Among the entries that follow, count the lines with the word "search" and report the number by itself.

|---|

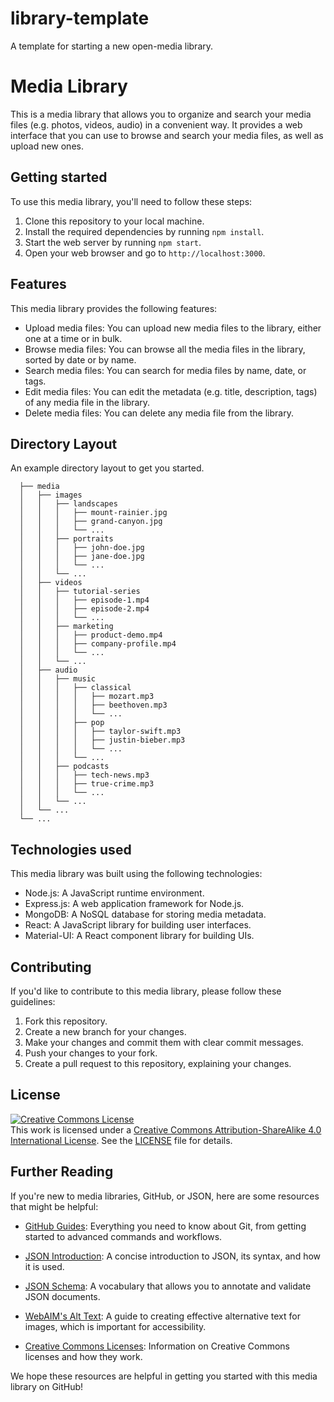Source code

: # library-template
A template for starting a new open-media library.


# Media Library

This is a media library that allows you to organize and search your media files (e.g. photos, videos, audio) in a convenient way. It provides a web interface that you can use to browse and search your media files, as well as upload new ones.

## Getting started

To use this media library, you'll need to follow these steps:

1. Clone this repository to your local machine.
2. Install the required dependencies by running `npm install`.
3. Start the web server by running `npm start`.
4. Open your web browser and go to `http://localhost:3000`.

## Features

This media library provides the following features:

- Upload media files: You can upload new media files to the library, either one at a time or in bulk.
- Browse media files: You can browse all the media files in the library, sorted by date or by name.
- Search media files: You can search for media files by name, date, or tags.
- Edit media files: You can edit the metadata (e.g. title, description, tags) of any media file in the library.
- Delete media files: You can delete any media file from the library.

## Directory Layout

An example directory layout to get you started.

      ├── media
      │   ├── images
      │   │   ├── landscapes
      │   │   │   ├── mount-rainier.jpg
      │   │   │   ├── grand-canyon.jpg
      │   │   │   └── ...
      │   │   ├── portraits
      │   │   │   ├── john-doe.jpg
      │   │   │   ├── jane-doe.jpg
      │   │   │   └── ...
      │   │   └── ...
      │   ├── videos
      │   │   ├── tutorial-series
      │   │   │   ├── episode-1.mp4
      │   │   │   ├── episode-2.mp4
      │   │   │   └── ...
      │   │   ├── marketing
      │   │   │   ├── product-demo.mp4
      │   │   │   ├── company-profile.mp4
      │   │   │   └── ...
      │   │   └── ...
      │   ├── audio
      │   │   ├── music
      │   │   │   ├── classical
      │   │   │   │   ├── mozart.mp3
      │   │   │   │   ├── beethoven.mp3
      │   │   │   │   └── ...
      │   │   │   ├── pop
      │   │   │   │   ├── taylor-swift.mp3
      │   │   │   │   ├── justin-bieber.mp3
      │   │   │   │   └── ...
      │   │   │   └── ...
      │   │   ├── podcasts
      │   │   │   ├── tech-news.mp3
      │   │   │   ├── true-crime.mp3
      │   │   │   └── ...
      │   │   └── ...
      │   └── ...
      └── ...

## Technologies used

This media library was built using the following technologies:

- Node.js: A JavaScript runtime environment.
- Express.js: A web application framework for Node.js.
- MongoDB: A NoSQL database for storing media metadata.
- React: A JavaScript library for building user interfaces.
- Material-UI: A React component library for building UIs.

## Contributing

If you'd like to contribute to this media library, please follow these guidelines:

1. Fork this repository.
2. Create a new branch for your changes.
3. Make your changes and commit them with clear commit messages.
4. Push your changes to your fork.
5. Create a pull request to this repository, explaining your changes.

## License

<a rel="license" href="http://creativecommons.org/licenses/by-sa/4.0/"><img alt="Creative Commons License" style="border-width:0" src="https://i.creativecommons.org/l/by-sa/4.0/80x15.png" /></a><br />This work is licensed under a <a rel="license" href="http://creativecommons.org/licenses/by-sa/4.0/">Creative Commons Attribution-ShareAlike 4.0 International License</a>.
See the [LICENSE](LICENSE) file for details.

## Further Reading

If you're new to media libraries, GitHub, or JSON, here are some resources that might be helpful:

- [GitHub Guides](https://github.com/git-guides/): Everything you need to know about Git, from getting started to advanced commands and workflows.

- [JSON Introduction](https://www.json.org/json-en.html): A concise introduction to JSON, its syntax, and how it is used.

- [JSON Schema](https://json-schema.org/): A vocabulary that allows you to annotate and validate JSON documents.

- [WebAIM's Alt Text](https://webaim.org/techniques/alttext/): A guide to creating effective alternative text for images, which is important for accessibility.

- [Creative Commons Licenses](https://creativecommons.org/licenses/): Information on Creative Commons licenses and how they work.

We hope these resources are helpful in getting you started with this media library on GitHub!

|---|

• PROBLEM SOLUTION: 2